WORK TO COMPLETE
Begin with the line containing "리스트명 = [요소1, 요소2, 요소3, ...]" and copy every line after it to the end of the entries, exactly, leaving out the lines before it.

[[ RECORDS open ]]

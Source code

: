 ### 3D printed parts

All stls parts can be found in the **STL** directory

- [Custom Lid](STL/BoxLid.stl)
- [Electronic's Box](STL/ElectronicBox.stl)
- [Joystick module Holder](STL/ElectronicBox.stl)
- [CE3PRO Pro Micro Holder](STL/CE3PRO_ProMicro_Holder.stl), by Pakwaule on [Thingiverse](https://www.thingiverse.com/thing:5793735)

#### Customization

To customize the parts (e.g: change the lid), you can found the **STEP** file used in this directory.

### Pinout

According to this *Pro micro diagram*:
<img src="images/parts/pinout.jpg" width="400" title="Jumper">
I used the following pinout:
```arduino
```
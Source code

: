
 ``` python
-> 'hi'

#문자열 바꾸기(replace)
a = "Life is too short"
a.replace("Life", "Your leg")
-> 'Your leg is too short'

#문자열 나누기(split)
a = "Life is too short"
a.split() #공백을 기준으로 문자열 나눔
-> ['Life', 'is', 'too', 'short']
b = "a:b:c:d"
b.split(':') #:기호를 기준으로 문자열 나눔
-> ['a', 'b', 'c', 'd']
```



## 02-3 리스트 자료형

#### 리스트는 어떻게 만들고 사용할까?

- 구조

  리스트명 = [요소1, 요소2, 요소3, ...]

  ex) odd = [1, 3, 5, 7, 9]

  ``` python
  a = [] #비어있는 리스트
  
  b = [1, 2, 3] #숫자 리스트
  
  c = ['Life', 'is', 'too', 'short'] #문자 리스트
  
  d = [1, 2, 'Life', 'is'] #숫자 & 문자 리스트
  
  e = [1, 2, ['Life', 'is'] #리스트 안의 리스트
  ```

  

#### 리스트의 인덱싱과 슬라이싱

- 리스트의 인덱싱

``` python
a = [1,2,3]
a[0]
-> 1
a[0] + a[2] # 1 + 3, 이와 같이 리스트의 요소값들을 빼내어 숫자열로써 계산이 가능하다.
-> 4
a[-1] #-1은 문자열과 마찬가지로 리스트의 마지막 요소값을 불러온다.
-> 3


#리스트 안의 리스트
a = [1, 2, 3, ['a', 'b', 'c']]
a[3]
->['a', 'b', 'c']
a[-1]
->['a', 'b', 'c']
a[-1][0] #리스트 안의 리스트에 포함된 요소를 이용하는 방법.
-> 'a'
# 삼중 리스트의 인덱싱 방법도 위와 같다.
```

[[ RECORDS closed ]]

TASK RESULT
  리스트명 = [요소1, 요소2, 요소3, ...]

  ex) odd = [1, 3, 5, 7, 9]

  ``` python
  a = [] #비어있는 리스트
  
  b = [1, 2, 3] #숫자 리스트
  
  c = ['Life', 'is', 'too', 'short'] #문자 리스트
  
  d = [1, 2, 'Life', 'is'] #숫자 & 문자 리스트
  
  e = [1, 2, ['Life', 'is'] #리스트 안의 리스트
  ```

  

#### 리스트의 인덱싱과 슬라이싱

- 리스트의 인덱싱

``` python
a = [1,2,3]
a[0]
-> 1
a[0] + a[2] # 1 + 3, 이와 같이 리스트의 요소값들을 빼내어 숫자열로써 계산이 가능하다.
-> 4
a[-1] #-1은 문자열과 마찬가지로 리스트의 마지막 요소값을 불러온다.
-> 3


#리스트 안의 리스트
a = [1, 2, 3, ['a', 'b', 'c']]
a[3]
->['a', 'b', 'c']
a[-1]
->['a', 'b', 'c']
a[-1][0] #리스트 안의 리스트에 포함된 요소를 이용하는 방법.
-> 'a'
# 삼중 리스트의 인덱싱 방법도 위와 같다.
```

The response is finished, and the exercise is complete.